The rise in building expenses has caused property developers to take a more cautious approach, delaying the introduction of new projects or staggering the debuts in smaller segments until the property market recovers more strongly.

The construction industry is suffering from a labour shortage, which has resulted in not only project delays but also an increase in construction expenses.

Some foreign experts forecast a global recession in 2023, and if their predictions come true, Malaysia’s economy will suffer, badly impacting the housing market. Local analysts, however, believe that Malaysia will not enter a recession, despite the fact that growth rates are projected to fall.

The residential property market is predicted to confront some headwinds and hard conditions in 2023, resulting in a little slowdown in growth but no shift in gears along the recovery route.

Highlights for 2023

The residential property market’s focus in 2023 will remain on:

• residential properties on land

• high-rise residences in popular locations at affordable prices ranging from RM500,000 to RM500,000.

• smaller-sized units, which reduce the unit’s absolute price

• high-end niche projects in prime areas

The elimination of severe MCO SOPs and the ability for foreigners to enter the country without being quarantined for a period of time will benefit not only the retail, leisure, and entertainment businesses, but also, most likely, the property industry.

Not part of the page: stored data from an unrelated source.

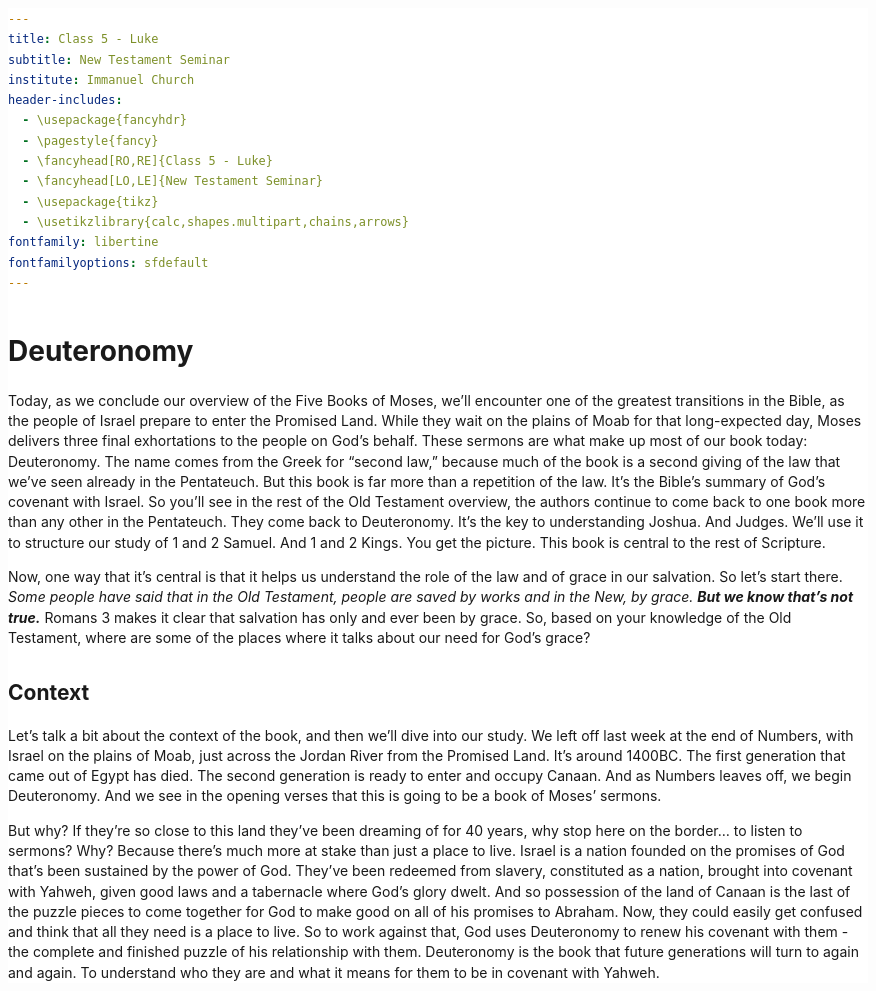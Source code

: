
 ```yaml
---
title: Class 5 - Luke
subtitle: New Testament Seminar
institute: Immanuel Church
header-includes:
  - \usepackage{fancyhdr}
  - \pagestyle{fancy}
  - \fancyhead[RO,RE]{Class 5 - Luke}
  - \fancyhead[LO,LE]{New Testament Seminar}
  - \usepackage{tikz}
  - \usetikzlibrary{calc,shapes.multipart,chains,arrows}
fontfamily: libertine
fontfamilyoptions: sfdefault
---
```


# Deuteronomy

Today, as we conclude our overview of the Five Books of Moses, we’ll encounter one of the greatest transitions in the Bible, as the people of Israel prepare to enter the Promised Land.  While they wait on the plains of Moab for that long-expected day, Moses delivers three final exhortations to the people on God’s behalf.  These sermons are what make up most of our book today: Deuteronomy.  The name comes from the Greek for “second law,” because much of the book is a second giving of the law that we’ve seen already in the Pentateuch.  But this book is far more than a repetition of the law.  It’s the Bible’s summary of God’s covenant with Israel.  So you’ll see in the rest of the Old Testament overview, the authors continue to come back to one book more than any other in the Pentateuch.  They come back to Deuteronomy.  It’s the key to understanding Joshua.  And Judges.  We’ll use it to structure our study of 1 and 2 Samuel.  And 1 and 2 Kings. You get the picture.  This book is central to the rest of Scripture.

Now, one way that it’s central is that it helps us understand the role of the law and of grace in our salvation.  So let’s start there.  _Some people have said that in the Old Testament, people are saved by works and in the New, by grace.  **But we know that’s not true.**_  Romans 3 makes it clear that salvation has only and ever been by grace.  So, based on your knowledge of the Old Testament, where are some of the places where it talks about our need for God’s grace?

## Context

Let’s talk a bit about the context of the book, and then we’ll dive into our study.  We left off last week at the end of Numbers, with Israel on the plains of Moab, just across the Jordan River from the Promised Land.  It’s around 1400BC.  The first generation that came out of Egypt has died.  The second generation is ready to enter and occupy Canaan.  And as Numbers leaves off, we begin Deuteronomy.  And we see in the opening verses that this is going to be a book of Moses’ sermons.

But why?  If they’re so close to this land they’ve been dreaming of for 40 years, why stop here on the border… to listen to sermons?  Why?  Because there’s much more at stake than just a place to live.  Israel is a nation founded on the promises of God that’s been sustained by the power of God.  They’ve been redeemed from slavery, constituted as a nation, brought into covenant with Yahweh, given good laws and a tabernacle where God’s glory dwelt.  And so possession of the land of Canaan is the last of the puzzle pieces to come together for God to make good on all of his promises to Abraham.  Now, they could easily get confused and think that all they need is a place to live.  So to work against that, God uses Deuteronomy to renew his covenant with them - the complete and finished puzzle of his relationship with them.  Deuteronomy is the book that future generations will turn to again and again.  To understand who they are and what it means for them to be in covenant with Yahweh.  


[^1]: This definition comes from O. Palmer Robertson, The Christ of the Covenants, p. 4.
[^2]: Cf. Robertson, The Christ of the Covenants, p. 215.
[^3]: This roughly translates to Calvin’s three “uses” of the law: First, it restrains evil in society (the “civil” use); second, it exposes our need for a Savior (the “pedagogical” use, which is what Paul was referring to in Galatians 3:24); and third, it teaches Christians how to live (the “didactic” use).
[^4]: Paraphrased from J. G. Millar, “Deuteronomy,” in New Dictionary of Biblical Theology, p. 164.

The commencement of China’s plan to loosen its rigorous zero-covid policy would assist to improve the country’s economic growth, which will benefit Malaysia because China is the country’s major trading partner. However, there is concern that the surge of Chinese tourists would result in an increase in Covid infection rates, leading to the reinstatement of tougher SOPs.

Office industry

The office sector’s occupancy rates have continued to fall as a result of a significant rise in supply without a matching increase in demand. Nonetheless, rental rates, which fell in 2020, appeared to have stabilised in 2021 / 2022 as the economy reopened and returned to normalcy.

Office Market Factors to Watch in 2023

• Concerns about an oversupply of office space in the Kelang Valley will persist, and the approaching completion of many giant office projects in the next one to two years will exacerbate the oversupply scenario.

• Companies who are concerned about being caught in another business slump have taken a more flexible strategy, opting for co-working space rather than negotiating long-term agreements for permanent office space for expansion purposes.

• As a result of multinational and local corporations placing growing emphasis on environmental, social, and governance (ESG) issues, more new office buildings will use ESG-compliant designs to attract such tenants.